Because of Jessica…


I remember a Sunday morning when I was maybe four years old… I went to church and heard a sermon about hell.  I was absolutely terrified.  After church I was filled with fear… and liquids!  I really needed to go potty.  :) I remember that the women’s bathroom was locked for some reason and I could not wait… so I had to use the men’s.  While I sat on the toilet in the men’s bathroom I prayed for Jesus to save me from my sins.  I had a basic grasp of the facts of sin and the need for salvation but I really didn’t know what I was doing and I just knew I was supposed to pray for forgiveness if I didn’t want to spend eternity in hell.  I never told anyone about my prayer that day because I was insanely shy and kept most everything inside.

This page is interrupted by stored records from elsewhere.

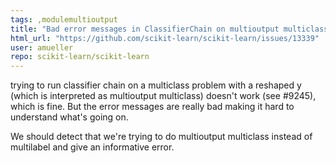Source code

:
 ```yaml
---
tags: ,modulemultioutput
title: "Bad error messages in ClassifierChain on multioutput multiclass"
html_url: "https://github.com/scikit-learn/scikit-learn/issues/13339"
user: amueller
repo: scikit-learn/scikit-learn
---
```


trying to run classifier chain on a multiclass problem with a reshaped y (which is interpreted as multioutput multiclass) doesn't work (see #9245), which is fine. But the error messages are really bad making it hard to understand what's going on.

We should detect that we're trying to do multioutput multiclass instead of multilabel and give an informative error.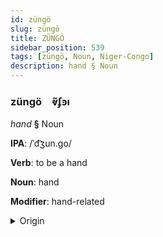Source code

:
 ```yaml
---
id: züngö
slug: züngö
title: ZÜNGÖ
sidebar_position: 539
tags: [züngö, Noun, Niger-Congo]
description: hand § Noun
---
```


### züngö&emsp;<span kind="abugida">ⱴ̃ʄꜿı</span>

*hand* **§** Noun

**IPA**: /ˈd͡ʒun.go/

**Verb**: to be a hand

**Noun**: hand

**Modifier**: hand-related

<details>
    <summary>Origin</summary>
    Fula junngo [d͡ʒuŋᵑɡɔ]<br/>
    <em>Niger-Congo Language Family</em>
</details>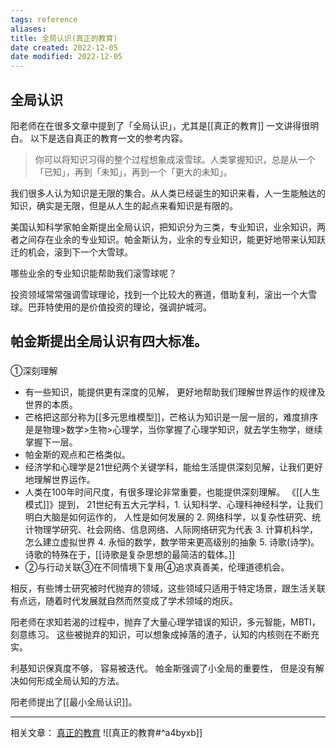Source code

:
 ```yaml
---
tags: reference
aliases: 
title: 全局认识(真正的教育)
date created: 2022-12-05
date modified: 2022-12-05
---
```


## 全局认识

阳老师在在很多文章中提到了「全局认识」，尤其是[[真正的教育]] 一文讲得很明白。 以下是选自真正的教育一文的参考内容。 

> 你可以将知识习得的整个过程想象成滚雪球。人类掌握知识，总是从一个「已知」，再到「未知」，再到一个「更大的未知」。

我们很多人认为知识是无限的集合。从人类已经诞生的知识来看，人一生能触达的知识，确实是无限，但是从人生的起点来看知识是有限的。

美国认知科学家帕金斯提出全局认识，把知识分为三类，专业知识，业余知识，两者之间存在业余的专业知识。帕金斯认为，业余的专业知识，能更好地带来认知跃迁的机会，滚到下一个大雪球。

哪些业余的专业知识能帮助我们滚雪球呢？

投资领域常常强调雪球理论，找到一个比较大的赛道，借助复利，滚出一个大雪球。巴菲特使用的是价值投资的理论，强调护城河。

## 帕金斯提出全局认识有四大标准。
### 
①深刻理解 
- 有一些知识，能提供更有深度的见解， 更好地帮助我们理解世界运作的规律及世界的本质。
- 芒格把这部分称为[[多元思维模型]]，芒格认为知识是一层一层的，难度排序是是物理>数学>生物>心理学，当你掌握了心理学知识，就去学生物学，继续掌握下一层。
- 帕金斯的观点和芒格类似。
- 经济学和心理学是21世纪两个关键学科，能给生活提供深刻见解，让我们更好地理解世界运作。
- 人类在100年时间尺度，有很多理论非常重要，也能提供深刻理解。 《[[人生模式]]》提到， 21世纪有五大元学科，1. 认知科学、心理科神经科学，让我们明白大脑是如何运作的， 人性是如何发展的 2. 网络科学，以复杂性研究、统计物理学研究、社会网络、信息网络、人际网络研究为代表 3. 计算机科学，怎么建立虚拟世界 4. 永恒的数学，数学带来更高级别的抽象 5. 诗歌(诗学)。诗歌的特殊在于，[[诗歌是复杂思想的最简洁的载体。]]
- ②与行动关联③在不同情境下复用④追求真善美，伦理道德机会。

相反，有些博士研究被时代抛弃的领域，这些领域只适用于特定场景，跟生活关联有点远，随着时代发展就自然而然变成了学术领域的炮灰。

阳老师在求知若渴的过程中，抛弃了大量心理学错误的知识，多元智能，MBTI， 刻意练习。
这些被抛弃的知识，可以想象成掉落的渣子，认知的内核则在不断充实。

利基知识保真度不够， 容易被迭代。 帕金斯强调了小全局的重要性， 但是没有解决如何形成全局认知的方法。 

阳老师提出了[[最小全局认识]]。


---
相关文章：  [真正的教育](https://mp.weixin.qq.com/s?__biz=MzA3MzM0MjUyMQ==&mid=2652150270&idx=1&sn=30c7ba64aa149d21fe61f1b20ab7ac41&chksm=84f0b2a8b3873bbefc069dc13e59a8a1eb70c4f8142308f7a91b2c68cb8d0a836ad6f250f3b5&mpshare=1&scene=1&srcid=0517WwRboY6KnhLDFDJ3AmCC&sharer_sharetime=1652718325294&sharer_shareid=67277257ca17d4053339df7009aee176&version=4.0.6.99102&platform=mac#rd)
![[真正的教育#^a4byxb]]
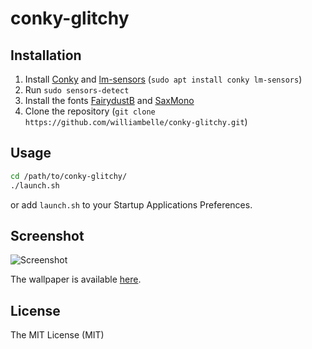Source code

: conky-glitchy
=============

Installation
------------

1. Install [Conky] and [lm-sensors] (`sudo apt install conky lm-sensors`)
2. Run `sudo sensors-detect`
3. Install the fonts [FairydustB] and [SaxMono]
4. Clone the repository (`git clone https://github.com/williambelle/conky-glitchy.git`)

Usage
-----

```bash
cd /path/to/conky-glitchy/
./launch.sh
```

or add `launch.sh` to your Startup Applications Preferences.

Screenshot
----------

![Screenshot](https://raw.github.com/williambelle/conky-glitchy/master/screenshot.png)

The wallpaper is available [here].

License
-------

The MIT License (MIT)

[Conky]: https://github.com/brndnmtthws/conky
[lm-sensors]: https://github.com/lm-sensors/lm-sensors
[FairydustB]: https://www.dafont.com/fairydustb.font
[SaxMono]: https://www.dafont.com/saxmono.font
[here]: https://images.wallpapersden.com/image/download/ubuntu-glitch_66789_3840x2160.jpg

The years went on and I understood more and more… I realized that the Sunday I prayed in the men’s bathroom I had not actually made a decision… but simply had a fear reaction.  I knew I had to figure things out and make a choice, but as my understanding grew so did my confusion.  There were a lot of issues that played into that confusion.  One of them was my pride issue.  Ugh.  Stinkin pride.  My friends always just assumed I knew Jesus from birth or something because of who my family was… and I let them believe it.  I remember one Sunday morning having a discussion when everyone talked about the day they were baptized.  They said, “did you get a bible for your baptism Shanda?”  and rather than telling them I had not been baptized and that I didn’t have a true relationship with the Lord, I simply said, “no.”  I was actually really quite embarrassed about the whole situation: my unbelief/confusion, my refusal to humble myself in obedience, etc.

Then when I was 11, my dad’s ministry at one church ended and we went to my grandparent’s church for a while.  That church was probably the most consistent place in my childhood.  My mom grew up there… we went there to visit multiple times a year… and whenever my dad was not on staff at a church, that’s where we went.  So I had lots of friends, including Jessica, who I had known since we were 2 and our mom’s started hanging out.  So, at age 11 we again became the inseparable pair.

One Sunday morning I sat by Jessica in church.  It was a Lord’s Supper day.  In the past, I’d always avoided sitting near friends on such days because I didn’t want them to see that I didn’t participate but for some reason I felt safer now.  After church that day, Jessica told me that she had noticed I didn’t take the Lord’s Supper and asked if I had ever made the decision to follow Jesus/become a Christian.  For the first time in my life, I felt permission to not be perfect in front of a friend.  I told her I hadn’t made that decision.  Her response was not one of judgement but one of care and love.  She told me she would pray for me because it was a big decision, and one that would change my life.

I can not even describe the weight that was lifted off of my shoulders that day.  No more pretending!  It wasn’t an overnight decision… but that began a process that would lead me into a life of following Jesus.

The words she said were so simple… but the impact they had was so profound.  Because of Jessica, I felt free to admit my imperfections and to recognize my NEED for a Savior.

Moral of the story… Show people you care.  It might change their world!